SERVES TWO |
One of the most refined Bistrot French dishes. Being raw, steak tartare needs the freshest of high-quality ingredients. It is both luscious and piccante in profile. This is a dish to prepare accurately, making sure everything is evenly sliced. Don't worry, the effort is worth your time. Once made this delectable dish will be gone in a flash - particularly good with a glass of gamay alongside.
150g O'Connor eye fillet, trimmed of any sinew or excess fat
2 anchovy fillets, finely chopped
1 tbsp Dijon mustard
½ tsp Worcestershire sauce
1 tbsp finely diced cornichons
1 tbsp finely diced radish
1 tbsp finely chopped flat-leaf parsley
1 tbsp small salted capers, rinsed and dried
1 tbsp finely diced shallots
1 egg yolk
Freshly grated horseradish (optional)
Tabasco (or your favourite hot sauce)
Your favourite flavour of crisp potato chip (we like Torres Black Truffle Chips)
To prepare the beef, suspend a stainless-steel bowl over another bowl of ice, ensuring top bowl is touching ice so it can stay cool. Cut the beef into a 3mm dice and place it the chilled bowl, along with the anchovy fillets, mustard, Worcestershire sauce, a pinch of salt and freshly ground white pepper as well as a dash of the tabasco. Take a wooden spoon and beat the mixture gently for 3 minutes over the ice.
Next, add the diced cornichon, radish, parsley, capers and shallot to the beef mixture. Gently mix the ingredients together to combine.
Place a large ring mould (around 12cm in diameter) onto the serving plate.

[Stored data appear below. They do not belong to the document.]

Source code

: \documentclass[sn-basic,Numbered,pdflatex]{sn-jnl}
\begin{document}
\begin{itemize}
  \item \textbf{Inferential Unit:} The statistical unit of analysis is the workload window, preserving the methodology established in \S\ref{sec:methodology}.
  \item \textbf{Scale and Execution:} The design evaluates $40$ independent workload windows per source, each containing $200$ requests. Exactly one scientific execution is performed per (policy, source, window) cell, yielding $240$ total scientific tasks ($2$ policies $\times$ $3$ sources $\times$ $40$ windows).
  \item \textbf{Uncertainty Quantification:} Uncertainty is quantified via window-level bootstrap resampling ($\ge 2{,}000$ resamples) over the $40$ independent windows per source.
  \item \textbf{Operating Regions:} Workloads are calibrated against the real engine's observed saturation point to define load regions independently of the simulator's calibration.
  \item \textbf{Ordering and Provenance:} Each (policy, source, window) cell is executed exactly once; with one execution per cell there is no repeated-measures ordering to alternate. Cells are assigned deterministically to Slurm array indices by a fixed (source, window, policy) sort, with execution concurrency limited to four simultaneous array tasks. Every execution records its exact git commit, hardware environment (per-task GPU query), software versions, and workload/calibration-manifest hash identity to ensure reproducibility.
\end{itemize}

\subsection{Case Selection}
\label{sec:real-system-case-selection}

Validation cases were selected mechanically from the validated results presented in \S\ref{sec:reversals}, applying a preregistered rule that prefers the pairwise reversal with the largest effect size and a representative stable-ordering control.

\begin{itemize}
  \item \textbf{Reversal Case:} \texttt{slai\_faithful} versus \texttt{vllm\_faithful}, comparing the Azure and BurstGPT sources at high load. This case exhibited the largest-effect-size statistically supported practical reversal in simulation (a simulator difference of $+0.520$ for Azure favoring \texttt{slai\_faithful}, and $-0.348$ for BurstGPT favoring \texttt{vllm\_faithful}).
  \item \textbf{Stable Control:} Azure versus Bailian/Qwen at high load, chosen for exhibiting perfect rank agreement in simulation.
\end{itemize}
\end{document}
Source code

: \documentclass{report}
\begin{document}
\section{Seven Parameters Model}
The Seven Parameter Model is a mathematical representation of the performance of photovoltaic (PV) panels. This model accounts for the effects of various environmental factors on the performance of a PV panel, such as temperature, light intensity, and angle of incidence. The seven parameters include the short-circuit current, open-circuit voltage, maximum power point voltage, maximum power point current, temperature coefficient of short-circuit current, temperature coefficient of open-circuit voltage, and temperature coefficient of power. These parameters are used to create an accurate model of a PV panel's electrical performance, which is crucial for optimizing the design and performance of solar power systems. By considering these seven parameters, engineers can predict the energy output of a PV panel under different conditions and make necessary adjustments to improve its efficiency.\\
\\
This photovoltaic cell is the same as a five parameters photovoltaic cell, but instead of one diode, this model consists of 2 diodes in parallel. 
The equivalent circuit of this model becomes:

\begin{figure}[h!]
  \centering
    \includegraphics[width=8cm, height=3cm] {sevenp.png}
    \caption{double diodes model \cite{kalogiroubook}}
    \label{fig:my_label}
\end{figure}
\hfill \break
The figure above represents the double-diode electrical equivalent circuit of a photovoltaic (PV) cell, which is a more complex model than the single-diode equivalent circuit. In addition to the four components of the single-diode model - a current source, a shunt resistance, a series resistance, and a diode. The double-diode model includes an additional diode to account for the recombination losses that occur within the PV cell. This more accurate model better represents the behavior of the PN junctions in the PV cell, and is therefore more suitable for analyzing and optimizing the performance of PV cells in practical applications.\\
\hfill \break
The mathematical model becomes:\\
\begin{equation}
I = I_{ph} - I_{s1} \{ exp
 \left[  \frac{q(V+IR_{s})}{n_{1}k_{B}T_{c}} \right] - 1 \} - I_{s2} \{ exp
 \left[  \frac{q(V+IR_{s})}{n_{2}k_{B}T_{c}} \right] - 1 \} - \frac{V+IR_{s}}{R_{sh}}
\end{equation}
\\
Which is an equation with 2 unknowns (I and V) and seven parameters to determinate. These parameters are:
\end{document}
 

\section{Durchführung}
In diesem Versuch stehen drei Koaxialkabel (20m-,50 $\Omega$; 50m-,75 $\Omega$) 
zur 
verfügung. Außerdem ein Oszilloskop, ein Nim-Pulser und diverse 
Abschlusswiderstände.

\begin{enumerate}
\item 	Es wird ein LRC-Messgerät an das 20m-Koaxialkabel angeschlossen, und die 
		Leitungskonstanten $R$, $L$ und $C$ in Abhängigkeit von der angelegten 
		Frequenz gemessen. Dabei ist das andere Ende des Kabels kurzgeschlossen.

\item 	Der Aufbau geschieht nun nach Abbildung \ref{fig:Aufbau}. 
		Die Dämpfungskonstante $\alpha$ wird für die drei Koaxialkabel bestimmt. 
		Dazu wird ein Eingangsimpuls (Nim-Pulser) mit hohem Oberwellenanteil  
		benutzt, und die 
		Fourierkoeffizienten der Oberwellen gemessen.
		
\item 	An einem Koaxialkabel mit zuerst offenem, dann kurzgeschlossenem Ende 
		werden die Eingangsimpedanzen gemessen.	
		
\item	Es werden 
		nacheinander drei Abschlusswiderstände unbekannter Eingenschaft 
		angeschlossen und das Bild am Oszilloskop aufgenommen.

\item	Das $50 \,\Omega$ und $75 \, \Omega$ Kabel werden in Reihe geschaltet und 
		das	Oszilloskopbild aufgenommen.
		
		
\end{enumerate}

Use a kitchen spoon to transfer the tartare into the ring mould, pushing it down into the edges to shape it into a flat disk. Use the back of the spoon to make an indentation in the top of the tartare - just large enough to hold the egg yolk. Place your egg yolk in this divot and finish with a light sprinkling of freshly grated horseradish if desired.
Serve the beef tartare with extra hot sauce and your chips on the side. Mix the egg yolk into the tartare and adjust the seasoning to your personal taste as you go.